Dublin (Irish: Baile Átha Cliath) is the capital and largest city of Ireland. It is on the east coast of Ireland, in the province of Leinster, at the mouth of the River Liffey, and is bordered on the south by the Wicklow Mountains. It has an urban area population of 1,173,179, while the population of the Dublin Region (formerly County Dublin), as of 2016, was 1,347,359, and the population of the Greater Dublin area was 1,904,806.

 

There is archaeological debate regarding precisely where Dublin was established by the Gaels in or before the 7th century AD. Later expanded as a Viking settlement, the Kingdom of Dublin, the city became Ireland's principal settlement following the Norman invasion. The city expanded rapidly from the 17th century and was briefly the second largest city in the British Empire before the Acts of Union in 1800. Following the partition of Ireland in 1922, Dublin became the capital of the Irish Free State, later renamed Ireland.

 

Dublin is a historical and contemporary centre for education, the arts, administration and industry. As of 2018 the city was listed by the Globalization and World Cities Research Network (GaWC) as a global city, with a ranking of "Alpha −", which places it amongst the top thirty cities in the world.

 

Source: en.wikipedia.org/wiki/Arthur_Guinness

 

Arthur Guinness (24 September 1725 – 23 January 1803) was an Irish brewer and the founder of the Guinness brewery business and family. He was also an entrepreneur and philanthropist.

 

At 27, in 1752, Guinness's godfather Arthur Price, the Church of Ireland Archbishop of Cashel, bequeathed him £100 in his will. Guinness invested the money and in 1755 had a brewery at Leixlip, just 17 km from Dublin. In 1759, Guinness went to the city and set up his own business. He took a 9,000-year lease on the 4-acre (16,000 m2) brewery at St.
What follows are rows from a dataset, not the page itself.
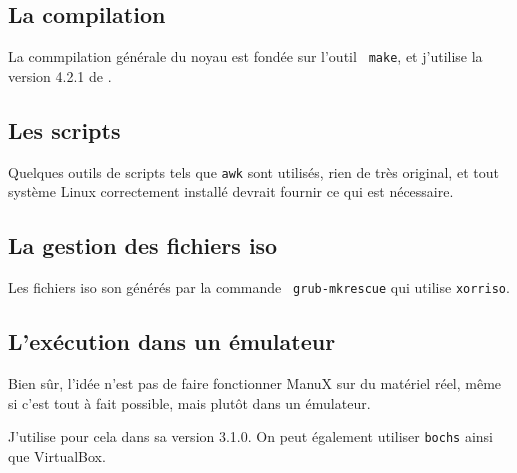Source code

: %
\subsection{La compilation}

   La commpilation générale du noyau est fondée sur l'outil {\tt
make}, et j'utilise la version 4.2.1 de .

%
\subsection{Les scripts}

   Quelques outils de scripts tels que {\tt awk} sont utilisés, rien
de très original, et tout système Linux correctement installé devrait
fournir ce qui est nécessaire.

%
\subsection{La gestion des fichiers {\sc iso}}

   Les fichiers {\sc iso} son générés par la commande {\tt
     grub-mkrescue} qui utilise {\tt xorriso}.
   
%
\subsection{L'exécution dans un émulateur}

   Bien sûr, l'idée n'est pas de faire fonctionner ManuX sur du
matériel réel, même si c'est tout à fait possible, mais plutôt dans un
émulateur.

   J'utilise pour cela \qemu dans sa version 3.1.0. On peut
également utiliser {\tt bochs} ainsi que VirtualBox.
   
%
James's Gate from the descendants of Sir Mark Rainsford for an annual rent of £45.

 

Guinness's flowery red signature is still copied on every label of bottled Guinness.

 

Source: en.wikipedia.org/wiki/Guinness_Storehouse

 

Guinness Storehouse is a tourist attraction at St. James's Gate Brewery in Dublin, Ireland. Since opening in 2000, it has received over four million visitors.

 

The Storehouse covers seven floors surrounding a glass atrium shaped in the form of a pint of Guinness. The ground floor introduces the beer's four ingredients (water, barley, hops and yeast), and the brewery's founder, Arthur Guinness. Other floors feature the history of Guinness advertising and include an interactive exhibit on responsible drinking. The seventh floor houses the Gravity Bar with views of Dublin and where visitors may drink a pint of Guinness included in the price of admission, which was €18.50 on 15 October 2018 with discounts depending on dates and times, described as "overpriced" by Condé Nast Traveler. In 2006, a new wing opened incorporating a live installation of the present-day brewing process.

 

Source: en.wikipedia.org/wiki/Guinness_Brewery

 

St. James's Gate Brewery (Irish: Grúdlann Gheata Naomh Séamuis) is a brewery founded in 1759 in Dublin, Ireland, by Arthur Guinness. The company is now a part of Diageo, a British company formed from the merger of Guinness and Grand Metropolitan in 1997. The main product of the brewery is Guinness Draught.

 

Originally leased in 1759 to Arthur Guinness at IR£45 (Irish pounds) per year for 9,000 years, the St. James's Gate area has been the home of Guinness ever since. It became the largest brewery in Ireland in 1838, and the largest in the world by 1886, with an annual output of 1.2 million barrels. Although no longer the largest brewery in the world, it remains as the largest brewer of stout. The company has since bought out the originally leased property, and during the 19th and early 20th centuries the brewery owned most of the buildings in the surrounding area, including many streets of housing for brewery employees, and offices associated with the brewery. The brewery also made all of its own power using its own power plant.

 

There is an attached exhibition on the 250-year-old history of Guinness, called the Guinness Storehouse.

 

Source: en.wikipedia.org/wiki/Guinness

 

Guinness is a dark Irish dry stout that originated in the brewery of Arthur Guinness at St. James's Gate, Dublin, Ireland, in 1759. It is one of the most successful beer brands worldwide, brewed in almost 50 countries, and available in over 120. Sales in 2011 amounted to 850 million litres (220,000,000 US gal). It is popular with the Irish, both in Ireland and abroad. In spite of declining consumption since 2001, it is still the best-selling alcoholic drink in Ireland where Guinness & Co. Brewery makes almost €2 billion worth annually.

 

Guinness' burnt flavour derives from malted barley and roasted unmalted barley, a relatively modern development, not becoming part of the grist until the mid-20th century. For many years, a portion of aged brew was blended with freshly brewed beer to give a sharp lactic acid flavour. Although Guinness's palate still features a characteristic "tang", the company has refused to confirm whether this type of blending still occurs. The draught beer's thick, creamy head comes from mixing the beer with nitrogen and carbon dioxide.[6]

 

The company moved its headquarters to London at the beginning of the Anglo-Irish Trade War in 1932. In 1997, Guinness Plc merged with Grand Metropolitan to form the multinational alcoholic-drinks producer Diageo plc, based out of London.

 

www.northwaleswildlifetrust.org.uk/cemlynwebpages/cemlyni...

  

Introduction to Cemlyn

  

Cemlyn is one of North Wales Wildlife Trust’s star reserves and regarded by the Anglesey County Council as the “jewel in the crown” of its Area of Outstanding Natural Beauty.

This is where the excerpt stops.